De Nederlandse journaliste Fleur Jurgens liet in 2007 nogal wat stof opwaaien met haar boek ‘Het Marokkanendrama’. Daarin gaat ze op zoek naar de diepere oorzaken van overlast, verbaal en fysiek geweld en criminaliteit bij allochtone, vooral Marokkaanse jongeren. Jurgens legt zich niet zomaar neer bij de allochtone slachtoffercultus en de linkse excuuscultuur, zoals een Jan Blommaert die het allemaal ónze schuld noemt. De schuld van uitsluiting, discriminatie en racisme in de maatschappij. Jurgens, Marion Van San en vele anderen hebben dat verhaal al vaker ontmaskerd als een goedkoop sprookje.
Wat is er mis met nogal wat Marokkaanse jongeren? Waarom verzieken ze de boel, op school, op straat, in openbare zwembaden of op de tram? Waarom pesten ze kinderen, vrouwen, leerkrachten, ambulanciers of brandweerlui? Uitspraken zoals ‘Ach, het is maar wat kattenkwaad. Het heeft wat tijd nodig’ geven geen bevredigend antwoord, want vier jaar na het verschijnen van het boek is er niet veel veranderd. Niet bij ons en niet bij onze noorderburen. Daar werd vorige week een begrafenisstoet verstoord door Marokkaanse jongeren die minutenlang “Joden! Joden!” scandeerden. De directrice van de uitvaartonderneming is een dappere dame, want ze schreef met naam en toenaam een open brief naar de moskeeën in Nederland en alle Tweede Kamerleden waarin ze het incident aankaartte. “Ze willen niets anders dan kwetsen, zo erg mogelijk. Daarom gebruiken ze ‘Joden’ als scheldwoord en dan ook nog bij een uitvaart! Ik weet niet wat hen bezielt.”

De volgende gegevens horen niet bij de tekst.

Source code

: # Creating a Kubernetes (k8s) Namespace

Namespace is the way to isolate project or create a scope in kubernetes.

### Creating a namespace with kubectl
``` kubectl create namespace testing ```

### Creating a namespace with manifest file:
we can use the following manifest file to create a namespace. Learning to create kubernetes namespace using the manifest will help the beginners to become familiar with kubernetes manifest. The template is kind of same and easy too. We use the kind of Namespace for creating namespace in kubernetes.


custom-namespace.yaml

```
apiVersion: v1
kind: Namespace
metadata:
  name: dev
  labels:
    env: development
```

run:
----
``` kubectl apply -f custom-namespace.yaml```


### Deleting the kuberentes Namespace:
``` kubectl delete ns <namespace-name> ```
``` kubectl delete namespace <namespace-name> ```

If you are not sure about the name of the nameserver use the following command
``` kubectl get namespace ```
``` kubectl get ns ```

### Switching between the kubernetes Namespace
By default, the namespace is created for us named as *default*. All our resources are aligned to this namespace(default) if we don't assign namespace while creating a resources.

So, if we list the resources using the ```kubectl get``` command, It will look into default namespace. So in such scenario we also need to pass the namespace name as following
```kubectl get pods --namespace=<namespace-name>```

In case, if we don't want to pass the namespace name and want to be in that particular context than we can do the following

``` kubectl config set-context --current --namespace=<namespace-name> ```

Ook journalist Joost Niemöller vraagt het zich luidop af. “Wat bezielt die gasten? Wat maakt ze zo extreem agressief? Wat is dit voor krankzinnig gedrag? Politieagenten die worden aangevallen. Sinterklazen die beveiligd moeten worden op straat. En nu dus het zoveelste dieptepunt, een doodgewone rouwstoet, met doodgewone mensen, in verdriet gedompeld om een familielid.” Verstoord door jonge Marokkaanse ettertjes. ‘Kutmarokkanen’ noemde Yves Desmet hen ooit in een onbewaakt ogenblik of zatte bui…
Ja, wat bezielt die gasten? “Het ergerlijke is dat daar tot nu toe nauwelijks onderzoek naar gedaan wordt”, merkt Niemöller terecht op, “want onder criminologen in Nederland (en België!) is het niet bon ton om te kijken naar de culturele en biologische aspecten van dit soort totaal uit de hand gelopen, verbijsterende gedrag.” Voor wie zich niet aan de grijsgedraaide linkse clichés en excuses houdt, dreigt meteen de spreekwoordelijke brandstapel. Maar dat schrikt de Nederlandse journalist niet af.

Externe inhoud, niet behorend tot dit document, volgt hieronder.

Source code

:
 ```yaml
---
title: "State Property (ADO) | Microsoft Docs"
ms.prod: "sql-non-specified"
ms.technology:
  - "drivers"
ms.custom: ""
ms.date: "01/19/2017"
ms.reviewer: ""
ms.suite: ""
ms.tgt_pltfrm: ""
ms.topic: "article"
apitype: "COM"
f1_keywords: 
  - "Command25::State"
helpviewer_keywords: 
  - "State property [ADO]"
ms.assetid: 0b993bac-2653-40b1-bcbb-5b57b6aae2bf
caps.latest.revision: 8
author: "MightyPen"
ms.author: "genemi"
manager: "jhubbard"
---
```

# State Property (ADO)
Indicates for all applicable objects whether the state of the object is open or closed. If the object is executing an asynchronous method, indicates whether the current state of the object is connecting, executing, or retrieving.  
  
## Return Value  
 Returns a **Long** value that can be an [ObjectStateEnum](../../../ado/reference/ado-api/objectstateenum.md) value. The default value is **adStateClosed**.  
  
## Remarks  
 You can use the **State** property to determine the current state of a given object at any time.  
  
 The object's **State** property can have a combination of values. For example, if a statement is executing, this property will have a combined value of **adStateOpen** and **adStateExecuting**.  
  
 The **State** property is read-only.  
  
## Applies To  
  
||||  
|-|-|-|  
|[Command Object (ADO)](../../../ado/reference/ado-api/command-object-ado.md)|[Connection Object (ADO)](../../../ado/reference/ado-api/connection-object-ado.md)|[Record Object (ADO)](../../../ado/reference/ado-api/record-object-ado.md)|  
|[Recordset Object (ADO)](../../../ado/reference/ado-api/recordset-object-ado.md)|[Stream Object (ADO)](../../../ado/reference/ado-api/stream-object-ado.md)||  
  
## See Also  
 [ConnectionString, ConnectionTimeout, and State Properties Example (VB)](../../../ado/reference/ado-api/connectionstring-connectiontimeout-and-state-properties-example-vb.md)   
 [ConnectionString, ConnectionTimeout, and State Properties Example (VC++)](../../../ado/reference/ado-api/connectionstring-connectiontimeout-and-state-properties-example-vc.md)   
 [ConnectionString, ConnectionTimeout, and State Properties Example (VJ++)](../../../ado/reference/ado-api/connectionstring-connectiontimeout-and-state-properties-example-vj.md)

“Is het de invloed van het Rif-gebergte? Is het de islam? Is het een biologisch defect, ontstaan door incest? Heeft het te maken met een laag IQ? Komt het door een gebrek aan normen en waarden onder Marokkaanse ouders?” Is het een gevolg van ontworteling? Van botsende culturen? Van religieus geïnspireerd racisme? “We zullen het nooit weten”, besluit Niemöller, “zolang de wetenschap (ook pers en politiek, nvdr) het ‘stigmatiserend’ vindt om hier consequent en met open vizier onderzoek naar te doen. Ondertussen hobbelen we van incident naar incident. Soms komt het in de media, vaak niet.”

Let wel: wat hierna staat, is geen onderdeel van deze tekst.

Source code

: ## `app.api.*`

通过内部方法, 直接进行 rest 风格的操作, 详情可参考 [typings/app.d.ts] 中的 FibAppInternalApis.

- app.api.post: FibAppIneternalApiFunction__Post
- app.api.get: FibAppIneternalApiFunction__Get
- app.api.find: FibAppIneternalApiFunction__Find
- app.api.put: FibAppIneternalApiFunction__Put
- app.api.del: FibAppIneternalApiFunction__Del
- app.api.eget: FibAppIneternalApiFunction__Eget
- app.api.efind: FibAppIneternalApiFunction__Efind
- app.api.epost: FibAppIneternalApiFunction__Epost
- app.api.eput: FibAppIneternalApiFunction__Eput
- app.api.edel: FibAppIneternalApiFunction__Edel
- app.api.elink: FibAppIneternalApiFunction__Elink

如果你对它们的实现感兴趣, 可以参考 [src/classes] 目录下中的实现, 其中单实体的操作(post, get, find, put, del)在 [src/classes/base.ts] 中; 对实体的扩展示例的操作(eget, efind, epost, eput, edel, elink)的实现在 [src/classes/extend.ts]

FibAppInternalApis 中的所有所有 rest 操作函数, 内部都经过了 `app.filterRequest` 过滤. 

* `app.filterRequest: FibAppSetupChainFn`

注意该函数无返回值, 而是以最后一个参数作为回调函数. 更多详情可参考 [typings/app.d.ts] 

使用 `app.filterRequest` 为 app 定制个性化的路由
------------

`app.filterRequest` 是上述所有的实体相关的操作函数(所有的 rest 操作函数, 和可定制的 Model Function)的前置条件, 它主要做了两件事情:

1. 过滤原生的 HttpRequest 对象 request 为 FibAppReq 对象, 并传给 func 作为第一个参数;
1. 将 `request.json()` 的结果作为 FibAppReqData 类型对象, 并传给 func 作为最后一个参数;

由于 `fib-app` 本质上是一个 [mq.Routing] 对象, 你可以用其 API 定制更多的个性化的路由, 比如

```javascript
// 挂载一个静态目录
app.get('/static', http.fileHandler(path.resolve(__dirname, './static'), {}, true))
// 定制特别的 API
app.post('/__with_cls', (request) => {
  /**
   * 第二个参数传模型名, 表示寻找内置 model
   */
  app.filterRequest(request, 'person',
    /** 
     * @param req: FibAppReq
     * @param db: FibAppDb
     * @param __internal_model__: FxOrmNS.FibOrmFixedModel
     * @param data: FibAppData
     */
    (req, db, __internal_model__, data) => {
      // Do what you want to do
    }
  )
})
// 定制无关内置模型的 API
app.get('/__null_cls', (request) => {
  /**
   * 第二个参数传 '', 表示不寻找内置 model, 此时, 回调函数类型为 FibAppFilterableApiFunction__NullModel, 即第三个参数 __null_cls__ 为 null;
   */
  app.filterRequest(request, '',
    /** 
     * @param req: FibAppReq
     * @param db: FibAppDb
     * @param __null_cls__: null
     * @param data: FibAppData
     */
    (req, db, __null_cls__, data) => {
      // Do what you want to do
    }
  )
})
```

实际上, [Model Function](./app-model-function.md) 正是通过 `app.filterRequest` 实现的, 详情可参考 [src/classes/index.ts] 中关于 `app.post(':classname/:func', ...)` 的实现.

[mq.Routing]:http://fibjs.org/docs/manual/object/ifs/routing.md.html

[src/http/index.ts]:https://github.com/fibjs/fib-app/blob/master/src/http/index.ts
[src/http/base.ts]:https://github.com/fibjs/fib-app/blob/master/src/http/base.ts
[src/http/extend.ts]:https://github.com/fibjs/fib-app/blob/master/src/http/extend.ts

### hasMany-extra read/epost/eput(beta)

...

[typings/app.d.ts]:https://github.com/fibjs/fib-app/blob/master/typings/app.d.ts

“Respect!” Dat hoor je vaak bij allochtone jongeren. Maar heel vaak is het niet meer dan een excuus, een alibi voor asociaal gedrag, onaanvaardbare uitspattingen en criminaliteit. Respect is leuk. Daar kan niemand wat tegen hebben. Maar respect moet je wel verdienen. En het moet van twee kanten komen. Aan die essentiële voorwaarden ontbreekt het jammer genoeg heel dikwijls.